Advocates Warn Consumers About Predatory Payday Loans
Krystle Waters from Riverside said the loan she got was “ridiculous”. She took out a $6,000 payday loan and used her car as collateral. When it was all said and done she had to pay back a total of $16,000. That is over 100 percent of what she borrowed. And the only reason she didn't end up paying more is because she paid the loan off early.
That's why consumer advocates such as the Center for Responsible Lending are trying to eliminate what they believe to be abusive financial practices by payday loan lenders. Unlike bank loans, payday loans are very risky. And since there is no limit to the amount of interest the lenders can charge, people end up in a cycle of debt they can't break free from.
According to consumer advocates, payday loan companies prey on those who can barely afford to pay their own bills. As a matter of fact, most borrowers will take out another loan just to pay off the one they already have. California state Senator Ted Lieu says what these companies are doing is “completely outrageous”. He says many of the payday loans are bundled together and sold to investors on wall street.
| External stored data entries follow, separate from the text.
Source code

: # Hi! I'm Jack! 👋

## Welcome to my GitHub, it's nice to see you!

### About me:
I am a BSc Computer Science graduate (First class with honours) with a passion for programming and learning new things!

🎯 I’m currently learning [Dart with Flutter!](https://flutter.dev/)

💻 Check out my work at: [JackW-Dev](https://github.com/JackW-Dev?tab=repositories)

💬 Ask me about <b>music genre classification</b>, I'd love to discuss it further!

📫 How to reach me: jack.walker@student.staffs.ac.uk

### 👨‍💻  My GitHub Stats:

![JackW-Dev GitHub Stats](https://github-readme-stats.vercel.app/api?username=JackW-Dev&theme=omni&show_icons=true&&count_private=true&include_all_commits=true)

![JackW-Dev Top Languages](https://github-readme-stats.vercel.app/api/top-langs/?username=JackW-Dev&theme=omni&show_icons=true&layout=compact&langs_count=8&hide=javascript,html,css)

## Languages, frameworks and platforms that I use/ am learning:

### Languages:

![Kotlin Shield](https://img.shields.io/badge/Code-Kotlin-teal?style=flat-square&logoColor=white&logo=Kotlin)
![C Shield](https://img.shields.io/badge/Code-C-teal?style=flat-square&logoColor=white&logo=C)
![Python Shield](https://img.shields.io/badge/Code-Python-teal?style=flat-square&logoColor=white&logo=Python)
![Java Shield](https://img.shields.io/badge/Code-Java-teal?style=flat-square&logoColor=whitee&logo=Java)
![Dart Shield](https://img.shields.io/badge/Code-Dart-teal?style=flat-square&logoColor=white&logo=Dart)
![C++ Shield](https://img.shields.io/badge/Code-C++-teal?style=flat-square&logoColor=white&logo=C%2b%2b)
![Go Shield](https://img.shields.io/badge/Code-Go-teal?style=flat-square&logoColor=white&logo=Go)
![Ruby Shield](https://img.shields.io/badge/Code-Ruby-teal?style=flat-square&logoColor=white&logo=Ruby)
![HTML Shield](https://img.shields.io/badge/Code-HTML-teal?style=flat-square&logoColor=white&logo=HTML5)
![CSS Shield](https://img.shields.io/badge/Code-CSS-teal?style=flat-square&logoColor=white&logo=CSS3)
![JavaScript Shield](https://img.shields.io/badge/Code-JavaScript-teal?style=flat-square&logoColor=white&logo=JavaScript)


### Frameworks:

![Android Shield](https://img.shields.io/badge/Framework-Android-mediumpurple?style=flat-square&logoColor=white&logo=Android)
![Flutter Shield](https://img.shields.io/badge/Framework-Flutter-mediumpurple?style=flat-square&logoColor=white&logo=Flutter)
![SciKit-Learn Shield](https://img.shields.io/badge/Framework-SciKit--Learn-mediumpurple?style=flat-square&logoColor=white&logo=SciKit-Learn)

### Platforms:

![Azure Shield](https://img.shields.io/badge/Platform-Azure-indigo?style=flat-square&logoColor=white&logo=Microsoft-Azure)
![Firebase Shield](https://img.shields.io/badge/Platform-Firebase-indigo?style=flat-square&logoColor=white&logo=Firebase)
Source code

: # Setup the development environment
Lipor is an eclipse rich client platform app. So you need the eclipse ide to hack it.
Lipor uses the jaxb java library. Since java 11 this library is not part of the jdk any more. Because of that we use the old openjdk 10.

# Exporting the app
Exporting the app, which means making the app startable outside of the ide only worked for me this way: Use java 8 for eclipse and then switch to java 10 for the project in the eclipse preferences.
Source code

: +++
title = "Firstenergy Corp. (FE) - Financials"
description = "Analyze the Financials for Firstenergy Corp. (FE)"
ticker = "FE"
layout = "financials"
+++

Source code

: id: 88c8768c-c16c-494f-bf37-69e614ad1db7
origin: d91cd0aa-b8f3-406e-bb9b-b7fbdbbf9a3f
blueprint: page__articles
In the state of California there are more than 2,000 payday loan companies. And since 2006 the number of payday loans taken out in the state have increased. Payday loan lenders let borrowers take out small loans usually less then $1500. The loan must be paid back in a short period of time or interest fees and late fees will pile up. The interest rate can be as high as 459 percent.
So while payday loans can help when you are in tight situations, try to find other options first. Some credit unions now offer payday style loans. If that doesn't work try to borrow from family and friends. A payday loan should be your last resort. If you do have to take one out make sure you borrow only the amount you know you can immediately pay back on your next payday.